* Your objective *
Copying nothing before it, reproduce the line that holds "AsciiWorld is a" and every line after it in the data, exactly.

* Stored data *
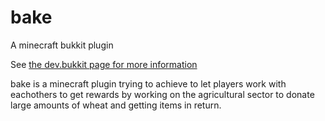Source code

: # bake
A minecraft bukkit plugin

See [the dev.bukkit page for more information](https://dev.bukkit.org/projects/bake)

bake is a minecraft plugin trying to achieve to let players work with eachothers to get rewards by working on the agricultural sector to donate large amounts of wheat and getting items in return.
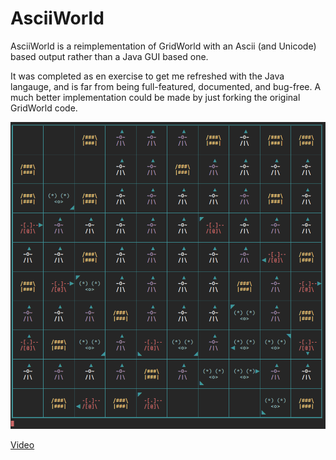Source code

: AsciiWorld
==========

AsciiWorld is a reimplementation of GridWorld with an Ascii (and Unicode) based output rather than a Java GUI based one.

It was completed as en exercise to get me refreshed with the Java langauge, and is far from being full-featured, documented, and bug-free. A much better implementation could be made by just forking the original GridWorld code.

![pic](screenshot.png)

[Video](https://www.youtube.com/watch?v=NPXRDIHG-DE)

* Problem solution *
AsciiWorld is a reimplementation of GridWorld with an Ascii (and Unicode) based output rather than a Java GUI based one.

It was completed as en exercise to get me refreshed with the Java langauge, and is far from being full-featured, documented, and bug-free. A much better implementation could be made by just forking the original GridWorld code.

![pic](screenshot.png)

[Video](https://www.youtube.com/watch?v=NPXRDIHG-DE)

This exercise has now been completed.